The downside is that there are certain limitations to your common law rights. Common law trademark rights are limited to the specific area where you use your trademark. For example, if you are a small business in Washington state, you’re marketing your business under a specific name or logo in Washington, then you cannot restrict the use of your trademark in Colorado (or any other state other than Washington). So if a Colorado company with the same name and logo tried to sell to customers in Washington, then you could sue to enforce your common law trademark rights in Washington. However, that same Colorado business can use the same name and logo to market its products or services in Colorado and you can’t stop it. Where it becomes more problematic is for small businesses that market their goods or services through the internet, since they are technically broadcasting their trademark to the world. There’s no bright-line rule on whether your common law trademark rights extend beyond the state where your business is located. However, generally your common law trademark rights extend only to those locations where you actually do business–for example, the locations where you can substantiate use of your mark by showing actual sales to customers or clients.

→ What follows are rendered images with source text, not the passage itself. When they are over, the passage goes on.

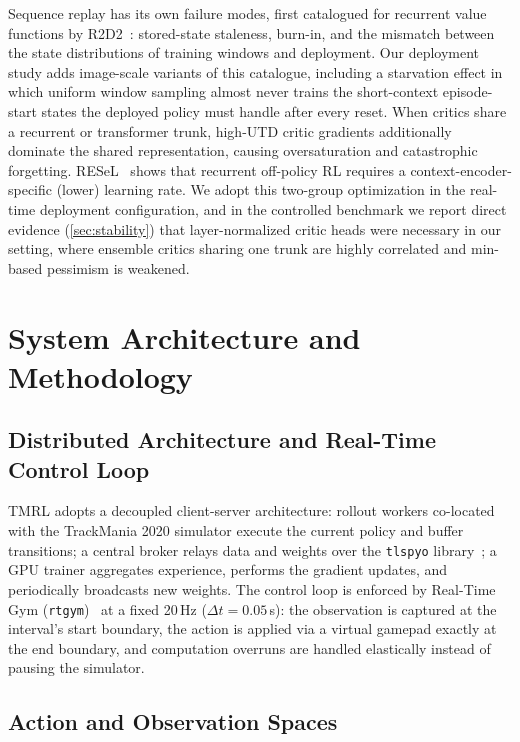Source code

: \documentclass[conference]{IEEEtran}
\begin{document}
Sequence replay has its own failure modes, first catalogued for recurrent value functions by R2D2~\cite{r2d2}: stored-state staleness, burn-in, and the mismatch between the state distributions of training windows and deployment. Our deployment study adds image-scale variants of this catalogue, including a starvation effect in which uniform window sampling almost never trains the short-context episode-start states the deployed policy must handle after every reset. When critics share a recurrent or transformer trunk, high-UTD critic gradients additionally dominate the shared representation, causing oversaturation and catastrophic forgetting. RESeL~\cite{resel} shows that recurrent off-policy RL requires a context-encoder-specific (lower) learning rate. We adopt this two-group optimization in the real-time deployment configuration, and in the controlled benchmark we report direct evidence (\cref{sec:stability}) that layer-normalized critic heads were necessary in our setting, where ensemble critics sharing one trunk are highly correlated and min-based pessimism is weakened.



\section{System Architecture and Methodology}

\label{sec:methodology}



\subsection{Distributed Architecture and Real-Time Control Loop}

TMRL adopts a decoupled client-server architecture: rollout workers co-located with the TrackMania 2020 simulator execute the current policy and buffer transitions; a central broker relays data and weights over the \texttt{tlspyo} library~\cite{tlspyo}; a GPU trainer aggregates experience, performs the gradient updates, and periodically broadcasts new weights. The control loop is enforced by Real-Time Gym (\texttt{rtgym})~\cite{rtgym} at a fixed 20\,Hz ($\Delta t = 0.05$\,s): the observation is captured at the interval's start boundary, the action is applied via a virtual gamepad exactly at the end boundary, and computation overruns are handled elastically instead of pausing the simulator.



\subsection{Action and Observation Spaces}
\end{document}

It is because of these limitations that we recommend that small businesses should register their trademarks at the federal level.
Registering Your Trademark with the USPTO
Filing a federal trademark application with the United States Patent and Trademark Office (USPTO) offers numerous benefits to a trademark owner at an affordable price. One of the most important advantages to registering your trademark federally is the scope of protection for your mark. Once your trademark is registered with the USPTO, you have the exclusive right to use your trademark across the entire country. It’s like the federal government handing you a shield and a sword to use against all other businesses in the U.S. You receive this exclusive right to exclude others from using your trademarks anywhere in the U.S. regardless of where you market your business and where you actually use your trademark–as long as your trademarks are used in interstate commerce, i.e. you market your products and services across state lines.
Other benefits include: (i) the right to sue for trademark infringement in federal court; (ii) the ability to recover damages, lost profits, attorney fees and costs that result from the trademark infringement; and (iii) the right to use the ® (registered) symbol, which puts the world on notice that your trademark is federally registered and may deter using your trademarks. Further, having a federally registered trademark provides substantial evidence of trademark ownership and use, which will help you substantiate your claim against another company trying to use your marks..
Many small businesses owners avoid hassling with registering their trademarks because they are concerned with the costs. It’s certainly a valid concern, but the nice thing about registering your trademarks is that it is affordable. You can file the trademark application online with the USPTO for a small filing fee of $275/per class. It’s important to note that registering your trademark upfront can save you thousands of dollars in legal fees and court costs if you are required to defend your trademark rights or sue a competitor for using your trademarks in the future.
The bottom line: registering your trademarks with the USPTO will cost you a few hundred dollars, but may save you thousands and thousands of dollars down the road. It’s a simple step you can take to protect your small business’ valuable assets.